* [Task statement] Write out, word for word, every line in the data below from the one containing "какие операции выполняют" to the one containing "понравится весь курс, будь", both of them included.
**** Input ****
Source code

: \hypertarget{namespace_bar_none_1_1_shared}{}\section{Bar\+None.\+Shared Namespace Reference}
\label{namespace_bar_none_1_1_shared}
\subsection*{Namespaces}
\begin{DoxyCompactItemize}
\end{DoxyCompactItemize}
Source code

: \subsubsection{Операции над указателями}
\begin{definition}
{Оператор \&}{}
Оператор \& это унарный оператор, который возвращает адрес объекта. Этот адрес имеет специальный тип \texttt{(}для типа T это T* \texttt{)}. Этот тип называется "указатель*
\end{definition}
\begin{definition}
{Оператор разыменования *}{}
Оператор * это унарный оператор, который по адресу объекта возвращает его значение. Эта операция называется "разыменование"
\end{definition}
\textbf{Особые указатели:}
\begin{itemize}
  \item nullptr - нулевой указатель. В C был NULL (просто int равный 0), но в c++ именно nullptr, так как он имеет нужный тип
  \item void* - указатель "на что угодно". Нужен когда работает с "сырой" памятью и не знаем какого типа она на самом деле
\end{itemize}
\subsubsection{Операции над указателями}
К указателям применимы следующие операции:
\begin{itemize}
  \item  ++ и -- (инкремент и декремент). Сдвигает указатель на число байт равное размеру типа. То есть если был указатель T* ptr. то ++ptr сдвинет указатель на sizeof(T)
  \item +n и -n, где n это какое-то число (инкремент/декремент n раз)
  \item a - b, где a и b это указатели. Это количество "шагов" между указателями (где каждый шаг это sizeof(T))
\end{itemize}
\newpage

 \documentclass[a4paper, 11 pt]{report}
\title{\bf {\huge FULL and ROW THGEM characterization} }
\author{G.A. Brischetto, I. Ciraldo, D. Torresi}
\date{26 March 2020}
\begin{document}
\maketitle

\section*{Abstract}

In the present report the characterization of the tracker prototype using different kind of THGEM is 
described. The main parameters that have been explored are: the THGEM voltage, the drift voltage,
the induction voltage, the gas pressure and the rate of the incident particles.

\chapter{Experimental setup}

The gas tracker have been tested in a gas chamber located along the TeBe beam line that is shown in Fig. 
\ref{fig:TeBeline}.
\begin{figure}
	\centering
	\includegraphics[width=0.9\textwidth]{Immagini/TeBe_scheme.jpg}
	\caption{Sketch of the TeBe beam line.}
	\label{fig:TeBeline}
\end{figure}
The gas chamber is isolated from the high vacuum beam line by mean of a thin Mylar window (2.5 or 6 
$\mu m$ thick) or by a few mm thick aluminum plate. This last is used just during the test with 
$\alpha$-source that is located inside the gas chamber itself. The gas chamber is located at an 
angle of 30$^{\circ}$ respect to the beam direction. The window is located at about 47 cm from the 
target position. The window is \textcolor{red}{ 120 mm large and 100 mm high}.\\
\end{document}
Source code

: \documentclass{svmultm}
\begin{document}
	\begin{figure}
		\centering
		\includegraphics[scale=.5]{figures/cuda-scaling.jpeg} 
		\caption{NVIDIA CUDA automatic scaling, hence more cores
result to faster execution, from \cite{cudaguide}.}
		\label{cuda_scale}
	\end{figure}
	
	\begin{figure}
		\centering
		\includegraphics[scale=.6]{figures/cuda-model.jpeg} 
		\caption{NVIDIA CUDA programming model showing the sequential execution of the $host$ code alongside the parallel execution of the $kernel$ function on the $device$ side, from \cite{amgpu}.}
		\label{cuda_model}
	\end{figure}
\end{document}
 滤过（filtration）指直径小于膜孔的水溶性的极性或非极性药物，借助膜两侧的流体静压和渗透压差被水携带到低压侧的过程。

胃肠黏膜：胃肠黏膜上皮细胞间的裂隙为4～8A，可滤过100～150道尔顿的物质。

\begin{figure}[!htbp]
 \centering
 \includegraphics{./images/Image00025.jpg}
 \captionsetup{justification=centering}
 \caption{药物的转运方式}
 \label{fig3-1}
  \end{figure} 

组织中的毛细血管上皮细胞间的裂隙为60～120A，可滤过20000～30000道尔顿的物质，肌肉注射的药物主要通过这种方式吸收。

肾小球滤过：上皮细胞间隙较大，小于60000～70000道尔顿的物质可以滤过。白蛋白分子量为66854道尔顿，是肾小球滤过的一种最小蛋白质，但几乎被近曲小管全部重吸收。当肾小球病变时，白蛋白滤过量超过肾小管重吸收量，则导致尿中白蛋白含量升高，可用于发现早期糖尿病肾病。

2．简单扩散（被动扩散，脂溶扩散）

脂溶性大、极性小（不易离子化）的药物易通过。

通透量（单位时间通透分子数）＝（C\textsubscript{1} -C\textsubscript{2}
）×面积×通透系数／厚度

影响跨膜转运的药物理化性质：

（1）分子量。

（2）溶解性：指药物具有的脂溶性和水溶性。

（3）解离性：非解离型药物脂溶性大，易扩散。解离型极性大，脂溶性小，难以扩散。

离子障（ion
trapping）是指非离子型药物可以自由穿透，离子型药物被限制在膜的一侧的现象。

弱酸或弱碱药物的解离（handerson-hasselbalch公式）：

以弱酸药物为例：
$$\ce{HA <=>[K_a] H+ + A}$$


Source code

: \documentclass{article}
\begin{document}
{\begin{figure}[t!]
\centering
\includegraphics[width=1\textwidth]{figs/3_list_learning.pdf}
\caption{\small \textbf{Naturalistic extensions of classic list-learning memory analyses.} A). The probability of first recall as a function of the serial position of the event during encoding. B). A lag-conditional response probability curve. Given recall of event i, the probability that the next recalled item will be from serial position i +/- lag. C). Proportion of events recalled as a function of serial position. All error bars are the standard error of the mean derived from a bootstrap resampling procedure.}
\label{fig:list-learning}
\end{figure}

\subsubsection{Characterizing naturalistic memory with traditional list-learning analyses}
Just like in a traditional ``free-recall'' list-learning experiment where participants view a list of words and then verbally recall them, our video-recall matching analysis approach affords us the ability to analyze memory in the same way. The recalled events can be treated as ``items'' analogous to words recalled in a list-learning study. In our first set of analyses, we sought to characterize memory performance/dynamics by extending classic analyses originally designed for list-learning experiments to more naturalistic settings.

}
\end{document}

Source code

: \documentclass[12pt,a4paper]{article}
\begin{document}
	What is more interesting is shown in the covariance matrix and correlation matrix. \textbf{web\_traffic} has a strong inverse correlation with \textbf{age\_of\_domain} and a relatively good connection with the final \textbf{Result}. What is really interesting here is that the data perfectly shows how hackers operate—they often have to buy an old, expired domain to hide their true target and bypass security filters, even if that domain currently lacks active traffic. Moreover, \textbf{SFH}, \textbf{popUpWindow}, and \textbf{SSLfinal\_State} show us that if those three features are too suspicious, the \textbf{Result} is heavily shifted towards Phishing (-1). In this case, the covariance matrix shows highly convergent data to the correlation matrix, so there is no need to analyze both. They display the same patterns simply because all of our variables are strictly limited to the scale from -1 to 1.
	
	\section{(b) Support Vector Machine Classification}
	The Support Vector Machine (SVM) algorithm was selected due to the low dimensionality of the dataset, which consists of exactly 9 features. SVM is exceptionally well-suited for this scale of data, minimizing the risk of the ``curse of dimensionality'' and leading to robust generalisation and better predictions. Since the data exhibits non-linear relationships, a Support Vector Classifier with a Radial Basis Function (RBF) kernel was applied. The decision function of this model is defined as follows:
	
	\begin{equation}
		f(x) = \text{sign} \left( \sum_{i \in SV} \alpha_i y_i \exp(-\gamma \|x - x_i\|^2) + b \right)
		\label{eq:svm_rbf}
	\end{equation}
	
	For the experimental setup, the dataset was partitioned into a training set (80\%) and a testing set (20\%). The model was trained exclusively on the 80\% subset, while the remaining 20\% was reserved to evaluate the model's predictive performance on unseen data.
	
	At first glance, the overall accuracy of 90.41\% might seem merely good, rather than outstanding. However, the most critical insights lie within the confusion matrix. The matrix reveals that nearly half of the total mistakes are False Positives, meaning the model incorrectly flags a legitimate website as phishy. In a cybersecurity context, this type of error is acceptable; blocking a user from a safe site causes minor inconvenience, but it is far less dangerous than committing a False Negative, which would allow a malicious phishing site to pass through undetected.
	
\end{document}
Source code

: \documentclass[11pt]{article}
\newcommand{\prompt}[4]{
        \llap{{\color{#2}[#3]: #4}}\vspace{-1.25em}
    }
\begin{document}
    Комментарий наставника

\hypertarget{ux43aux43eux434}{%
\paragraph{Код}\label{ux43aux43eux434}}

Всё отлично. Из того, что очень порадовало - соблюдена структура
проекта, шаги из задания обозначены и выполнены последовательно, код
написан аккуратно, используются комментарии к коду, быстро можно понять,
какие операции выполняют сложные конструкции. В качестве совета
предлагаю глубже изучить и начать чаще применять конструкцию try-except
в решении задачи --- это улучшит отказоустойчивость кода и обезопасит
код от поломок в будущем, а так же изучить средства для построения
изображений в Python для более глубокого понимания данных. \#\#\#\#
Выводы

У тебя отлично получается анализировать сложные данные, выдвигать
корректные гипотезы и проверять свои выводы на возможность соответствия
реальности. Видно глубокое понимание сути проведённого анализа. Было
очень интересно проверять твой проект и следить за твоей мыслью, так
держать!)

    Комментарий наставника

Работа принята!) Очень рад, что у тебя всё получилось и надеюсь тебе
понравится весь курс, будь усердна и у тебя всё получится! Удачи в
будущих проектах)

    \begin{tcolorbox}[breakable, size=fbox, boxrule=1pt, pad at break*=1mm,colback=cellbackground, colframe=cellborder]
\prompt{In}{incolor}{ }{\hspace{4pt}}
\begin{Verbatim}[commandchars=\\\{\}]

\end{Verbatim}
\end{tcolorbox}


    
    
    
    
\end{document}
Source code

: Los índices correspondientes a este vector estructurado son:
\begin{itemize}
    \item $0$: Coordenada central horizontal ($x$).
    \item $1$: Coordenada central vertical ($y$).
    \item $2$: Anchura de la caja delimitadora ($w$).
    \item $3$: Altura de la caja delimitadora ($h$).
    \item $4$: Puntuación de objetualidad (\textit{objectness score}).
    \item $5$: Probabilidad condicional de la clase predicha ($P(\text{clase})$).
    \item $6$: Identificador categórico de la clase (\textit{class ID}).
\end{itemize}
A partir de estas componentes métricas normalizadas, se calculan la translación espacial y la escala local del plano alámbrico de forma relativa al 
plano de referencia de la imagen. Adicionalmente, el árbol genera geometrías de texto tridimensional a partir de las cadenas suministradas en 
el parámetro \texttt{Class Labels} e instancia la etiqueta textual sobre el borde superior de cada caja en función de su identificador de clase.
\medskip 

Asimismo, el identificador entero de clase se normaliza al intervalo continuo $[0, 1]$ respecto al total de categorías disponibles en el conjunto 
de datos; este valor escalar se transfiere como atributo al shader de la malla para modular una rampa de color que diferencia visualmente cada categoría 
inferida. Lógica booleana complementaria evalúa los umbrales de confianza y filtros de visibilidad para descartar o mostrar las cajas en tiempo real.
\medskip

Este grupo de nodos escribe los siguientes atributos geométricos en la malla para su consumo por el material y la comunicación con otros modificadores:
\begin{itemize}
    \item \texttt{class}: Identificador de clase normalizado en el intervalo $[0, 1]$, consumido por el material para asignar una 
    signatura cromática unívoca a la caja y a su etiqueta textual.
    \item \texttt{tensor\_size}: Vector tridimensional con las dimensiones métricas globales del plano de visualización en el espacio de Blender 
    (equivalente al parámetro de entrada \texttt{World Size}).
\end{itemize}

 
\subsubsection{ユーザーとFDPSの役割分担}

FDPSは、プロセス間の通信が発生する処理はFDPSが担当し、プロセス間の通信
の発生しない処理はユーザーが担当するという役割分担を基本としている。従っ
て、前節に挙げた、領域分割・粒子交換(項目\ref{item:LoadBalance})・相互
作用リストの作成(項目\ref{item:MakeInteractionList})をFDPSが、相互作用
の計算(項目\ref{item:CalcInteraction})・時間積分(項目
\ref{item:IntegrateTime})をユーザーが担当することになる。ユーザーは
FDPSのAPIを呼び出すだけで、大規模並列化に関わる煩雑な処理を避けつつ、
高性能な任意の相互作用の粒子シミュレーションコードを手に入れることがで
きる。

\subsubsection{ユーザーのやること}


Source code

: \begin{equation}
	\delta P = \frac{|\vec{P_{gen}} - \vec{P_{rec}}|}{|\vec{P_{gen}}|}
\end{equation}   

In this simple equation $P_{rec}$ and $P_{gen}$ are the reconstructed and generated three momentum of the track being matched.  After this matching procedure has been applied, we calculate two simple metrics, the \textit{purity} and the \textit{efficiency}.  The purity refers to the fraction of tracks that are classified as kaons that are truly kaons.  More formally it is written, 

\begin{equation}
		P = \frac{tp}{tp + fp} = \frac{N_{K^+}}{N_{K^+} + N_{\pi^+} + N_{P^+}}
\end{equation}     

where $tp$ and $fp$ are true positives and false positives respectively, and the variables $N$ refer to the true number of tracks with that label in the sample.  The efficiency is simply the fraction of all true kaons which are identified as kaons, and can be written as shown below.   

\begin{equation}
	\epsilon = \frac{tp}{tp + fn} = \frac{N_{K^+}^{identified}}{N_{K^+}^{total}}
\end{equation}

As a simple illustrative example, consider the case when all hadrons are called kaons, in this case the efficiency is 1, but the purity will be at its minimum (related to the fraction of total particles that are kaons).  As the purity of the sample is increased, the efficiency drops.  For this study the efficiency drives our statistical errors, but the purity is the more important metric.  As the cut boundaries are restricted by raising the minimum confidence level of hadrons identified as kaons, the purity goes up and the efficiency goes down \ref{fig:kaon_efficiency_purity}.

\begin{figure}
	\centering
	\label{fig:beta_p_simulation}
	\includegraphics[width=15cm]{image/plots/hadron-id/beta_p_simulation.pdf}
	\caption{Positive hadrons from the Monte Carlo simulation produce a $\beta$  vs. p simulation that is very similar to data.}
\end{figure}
****
* [Result of the task]
какие операции выполняют сложные конструкции. В качестве совета
предлагаю глубже изучить и начать чаще применять конструкцию try-except
в решении задачи --- это улучшит отказоустойчивость кода и обезопасит
код от поломок в будущем, а так же изучить средства для построения
изображений в Python для более глубокого понимания данных. \#\#\#\#
Выводы

У тебя отлично получается анализировать сложные данные, выдвигать
корректные гипотезы и проверять свои выводы на возможность соответствия
реальности. Видно глубокое понимание сути проведённого анализа. Было
очень интересно проверять твой проект и следить за твоей мыслью, так
держать!)

    Комментарий наставника

Работа принята!) Очень рад, что у тебя всё получилось и надеюсь тебе
понравится весь курс, будь усердна и у тебя всё получится! Удачи в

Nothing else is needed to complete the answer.